Job Description
CACI is looking for a Data Product Engineer within the Product Strategy & Implementation team who will help improve the existing data product refresh processes and mitigate data products.
Who we are:
At CACI we do amazing things with data. We are experts in all things consumer and location, bringing together cutting-edge analytical techniques, creative thinking and diverse perspectives to drive growth for our clients. We build some of the most highly regarded, innovative datasets in the market and our people are the best at manipulating that data to provide insight to our clients. As part of the wider Marketing Solutions Division you will be joining a 250 strong team working in over 50 markets globally.
Our people are what really make us different. We are a growing and dynamic group of analysts, data scientists and commercially savvy business development consultants who also provide thought leadership and creative thinking.

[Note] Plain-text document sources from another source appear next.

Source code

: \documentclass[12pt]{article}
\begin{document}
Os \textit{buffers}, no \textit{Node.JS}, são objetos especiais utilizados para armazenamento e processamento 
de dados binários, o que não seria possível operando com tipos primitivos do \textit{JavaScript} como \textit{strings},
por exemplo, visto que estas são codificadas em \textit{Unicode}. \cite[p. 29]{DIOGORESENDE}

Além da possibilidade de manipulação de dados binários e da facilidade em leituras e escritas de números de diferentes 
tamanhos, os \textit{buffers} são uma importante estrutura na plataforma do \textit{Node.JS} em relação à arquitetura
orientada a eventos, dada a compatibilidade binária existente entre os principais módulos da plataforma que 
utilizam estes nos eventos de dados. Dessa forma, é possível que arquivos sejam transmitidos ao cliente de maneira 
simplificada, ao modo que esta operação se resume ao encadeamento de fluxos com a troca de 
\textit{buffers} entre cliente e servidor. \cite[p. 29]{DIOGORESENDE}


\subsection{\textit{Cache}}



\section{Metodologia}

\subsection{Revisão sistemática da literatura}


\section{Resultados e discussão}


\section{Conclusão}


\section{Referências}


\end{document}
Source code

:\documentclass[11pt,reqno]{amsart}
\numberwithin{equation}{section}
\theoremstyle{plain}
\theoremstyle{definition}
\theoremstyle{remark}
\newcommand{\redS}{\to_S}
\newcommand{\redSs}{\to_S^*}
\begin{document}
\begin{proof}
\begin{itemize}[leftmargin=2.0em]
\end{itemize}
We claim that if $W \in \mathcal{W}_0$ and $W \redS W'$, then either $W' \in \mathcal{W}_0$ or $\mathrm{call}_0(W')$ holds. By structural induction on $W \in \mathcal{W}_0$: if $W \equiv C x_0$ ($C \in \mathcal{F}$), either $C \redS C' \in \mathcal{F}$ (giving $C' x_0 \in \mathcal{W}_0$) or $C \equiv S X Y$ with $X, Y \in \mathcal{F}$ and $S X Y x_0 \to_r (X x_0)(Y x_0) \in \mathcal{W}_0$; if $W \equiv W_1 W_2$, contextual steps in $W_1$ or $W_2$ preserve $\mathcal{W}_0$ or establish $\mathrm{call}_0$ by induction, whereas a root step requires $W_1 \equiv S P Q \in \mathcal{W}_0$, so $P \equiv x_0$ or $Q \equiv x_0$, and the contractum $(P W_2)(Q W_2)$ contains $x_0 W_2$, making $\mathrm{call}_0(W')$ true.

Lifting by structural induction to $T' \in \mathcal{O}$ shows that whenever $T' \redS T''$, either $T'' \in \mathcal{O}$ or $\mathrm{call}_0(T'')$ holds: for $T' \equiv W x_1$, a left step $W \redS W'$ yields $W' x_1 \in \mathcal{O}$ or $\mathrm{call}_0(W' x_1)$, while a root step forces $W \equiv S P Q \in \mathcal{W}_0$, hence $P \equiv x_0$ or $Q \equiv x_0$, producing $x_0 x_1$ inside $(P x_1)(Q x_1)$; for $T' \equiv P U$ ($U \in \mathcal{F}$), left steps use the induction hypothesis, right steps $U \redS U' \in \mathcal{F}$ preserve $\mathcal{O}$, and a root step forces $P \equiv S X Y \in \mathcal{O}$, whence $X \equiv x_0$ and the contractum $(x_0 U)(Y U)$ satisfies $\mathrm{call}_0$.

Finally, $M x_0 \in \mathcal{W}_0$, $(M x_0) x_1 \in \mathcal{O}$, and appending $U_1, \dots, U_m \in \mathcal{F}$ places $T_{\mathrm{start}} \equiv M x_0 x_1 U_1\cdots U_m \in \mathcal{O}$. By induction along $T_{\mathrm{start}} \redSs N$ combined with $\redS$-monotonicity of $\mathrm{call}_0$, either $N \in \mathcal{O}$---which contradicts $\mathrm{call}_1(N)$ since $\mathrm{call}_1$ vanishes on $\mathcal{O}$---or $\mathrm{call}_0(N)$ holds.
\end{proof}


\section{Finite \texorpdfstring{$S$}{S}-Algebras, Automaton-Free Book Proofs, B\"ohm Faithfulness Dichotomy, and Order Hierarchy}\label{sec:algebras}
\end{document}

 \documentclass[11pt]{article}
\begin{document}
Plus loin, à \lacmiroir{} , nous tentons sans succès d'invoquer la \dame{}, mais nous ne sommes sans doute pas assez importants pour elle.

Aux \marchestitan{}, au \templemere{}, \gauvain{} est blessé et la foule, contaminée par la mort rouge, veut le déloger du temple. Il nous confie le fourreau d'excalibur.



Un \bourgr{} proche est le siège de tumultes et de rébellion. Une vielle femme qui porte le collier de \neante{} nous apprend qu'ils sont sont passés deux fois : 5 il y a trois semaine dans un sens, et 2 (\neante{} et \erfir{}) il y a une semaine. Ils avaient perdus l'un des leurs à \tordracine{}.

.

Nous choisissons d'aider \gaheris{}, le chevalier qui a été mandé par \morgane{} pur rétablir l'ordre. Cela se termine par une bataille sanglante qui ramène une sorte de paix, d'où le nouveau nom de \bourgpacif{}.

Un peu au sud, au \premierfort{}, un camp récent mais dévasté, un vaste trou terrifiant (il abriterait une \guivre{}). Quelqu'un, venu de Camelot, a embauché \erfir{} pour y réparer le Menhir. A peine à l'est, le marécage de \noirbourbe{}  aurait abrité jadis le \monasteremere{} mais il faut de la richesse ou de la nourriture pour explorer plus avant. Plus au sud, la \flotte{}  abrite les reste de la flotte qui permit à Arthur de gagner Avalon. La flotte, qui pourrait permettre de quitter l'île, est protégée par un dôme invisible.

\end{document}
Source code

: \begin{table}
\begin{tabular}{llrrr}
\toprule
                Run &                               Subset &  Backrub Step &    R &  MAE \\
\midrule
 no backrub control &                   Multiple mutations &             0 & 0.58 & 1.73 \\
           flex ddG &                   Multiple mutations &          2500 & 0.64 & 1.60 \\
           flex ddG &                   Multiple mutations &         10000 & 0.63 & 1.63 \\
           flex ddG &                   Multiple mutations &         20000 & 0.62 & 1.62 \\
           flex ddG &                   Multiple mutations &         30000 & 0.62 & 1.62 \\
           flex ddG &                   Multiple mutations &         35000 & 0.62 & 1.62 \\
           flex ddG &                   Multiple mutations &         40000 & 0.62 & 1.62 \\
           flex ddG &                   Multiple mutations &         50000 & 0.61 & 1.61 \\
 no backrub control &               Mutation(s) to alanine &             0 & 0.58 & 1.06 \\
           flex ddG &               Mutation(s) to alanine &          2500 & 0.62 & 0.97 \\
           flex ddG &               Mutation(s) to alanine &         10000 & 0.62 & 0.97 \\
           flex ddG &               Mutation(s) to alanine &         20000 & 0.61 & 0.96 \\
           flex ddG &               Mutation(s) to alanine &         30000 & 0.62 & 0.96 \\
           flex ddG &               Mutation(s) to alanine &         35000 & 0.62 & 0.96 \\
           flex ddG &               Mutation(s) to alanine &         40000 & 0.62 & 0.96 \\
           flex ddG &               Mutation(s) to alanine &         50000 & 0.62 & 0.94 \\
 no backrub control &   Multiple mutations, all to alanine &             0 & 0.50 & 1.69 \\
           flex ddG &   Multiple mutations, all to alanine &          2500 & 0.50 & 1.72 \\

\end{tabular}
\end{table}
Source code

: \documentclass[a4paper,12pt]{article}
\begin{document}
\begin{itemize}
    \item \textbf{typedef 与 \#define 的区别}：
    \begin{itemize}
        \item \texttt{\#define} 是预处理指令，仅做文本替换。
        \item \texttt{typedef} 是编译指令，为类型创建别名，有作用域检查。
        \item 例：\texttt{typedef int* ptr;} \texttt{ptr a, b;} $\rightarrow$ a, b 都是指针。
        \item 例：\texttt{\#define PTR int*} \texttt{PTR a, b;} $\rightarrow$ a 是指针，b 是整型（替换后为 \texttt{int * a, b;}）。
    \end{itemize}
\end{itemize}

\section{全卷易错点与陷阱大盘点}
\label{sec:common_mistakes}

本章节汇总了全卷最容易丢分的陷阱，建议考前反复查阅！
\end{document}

We are passionate, progressive and unafraid of challenge; our mission is to use data-driven insight to make a commercial difference.
The role
The purpose of this role is:
* Perform regular data product refreshes
* Help improve the existing data product refresh processes
* Help the migration of data products
* From SAS to Python
* From on-premises to AWS
Key Responsibilities
* Follow existing workflows to refresh a subset of our existing data products
* Refresh existing internal and external input data sets, often sourced from surveys
* Source control figures from both industry and government sources
* Re-fit ML models on the latest data
* Follow QA processes throughout
* Produce updated documentation such as Process Documentation, Release Notes and Technical Guides
* Upload deliverables (outputs and documentation) to both internal and AWS resources
* Resolve any identified issues with the existing products and/or refresh processes
* Look for opportunities to improve the product refresh process, particularly greater use of automation
* The existing data products comprise extensive use of SAS, csv, some use of SQL, Excel and increasing use of Python
* There are also extensive dependencies between the products, which means that evolution of the products must be done with careful planning
* There is currently significant manual involvement during the processes, which we are seeking to reduce where possible
* Assist in the migration of the data products from SAS to Python
* Most of our code base is in SAS
* Going forward, major redevelopments of our products will take place in Python
* Contribute ideas to assist the migration of on-premises product processes to AWS
* We are in the early stages of migrating our products and update processes to AWS; and any experience to inform the migration is welcome
Skills and Experience
* Experience with SAS, Python, SQL, version control ( ideally Git/GitLab) and running in-production data product updates
* Good analytical and problem-solving skills, attention to detail and a focus on standardisation and delivery
* It would be advantageous, but not essential, to have experience with any of the following tools: Visual Studio Code, Power BI, Linux, Airflow.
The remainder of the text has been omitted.